**Dataset entries:**
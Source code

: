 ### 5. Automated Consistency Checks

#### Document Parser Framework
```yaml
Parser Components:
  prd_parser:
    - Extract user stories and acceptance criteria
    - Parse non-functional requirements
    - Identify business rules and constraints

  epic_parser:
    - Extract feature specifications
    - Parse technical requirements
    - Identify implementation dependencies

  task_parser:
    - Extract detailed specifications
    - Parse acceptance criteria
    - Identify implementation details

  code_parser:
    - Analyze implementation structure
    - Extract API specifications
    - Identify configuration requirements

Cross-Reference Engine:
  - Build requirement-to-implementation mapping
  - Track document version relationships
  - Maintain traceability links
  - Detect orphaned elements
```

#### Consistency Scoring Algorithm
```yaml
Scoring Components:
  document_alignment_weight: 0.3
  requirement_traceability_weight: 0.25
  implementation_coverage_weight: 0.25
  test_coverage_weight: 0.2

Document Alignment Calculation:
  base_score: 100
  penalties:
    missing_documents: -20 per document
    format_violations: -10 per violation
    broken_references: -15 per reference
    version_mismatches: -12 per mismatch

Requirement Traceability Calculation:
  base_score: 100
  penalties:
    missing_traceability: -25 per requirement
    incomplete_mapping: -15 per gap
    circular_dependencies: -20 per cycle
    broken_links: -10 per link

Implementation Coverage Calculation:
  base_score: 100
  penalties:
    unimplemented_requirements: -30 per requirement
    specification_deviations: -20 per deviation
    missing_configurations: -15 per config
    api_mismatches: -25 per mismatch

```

**What is needed:** Search the data above for the string "Extract" and report each line that holds it.

**Response to the exercise:**
    - Extract user stories and acceptance criteria
    - Extract feature specifications
    - Extract detailed specifications
    - Extract API specifications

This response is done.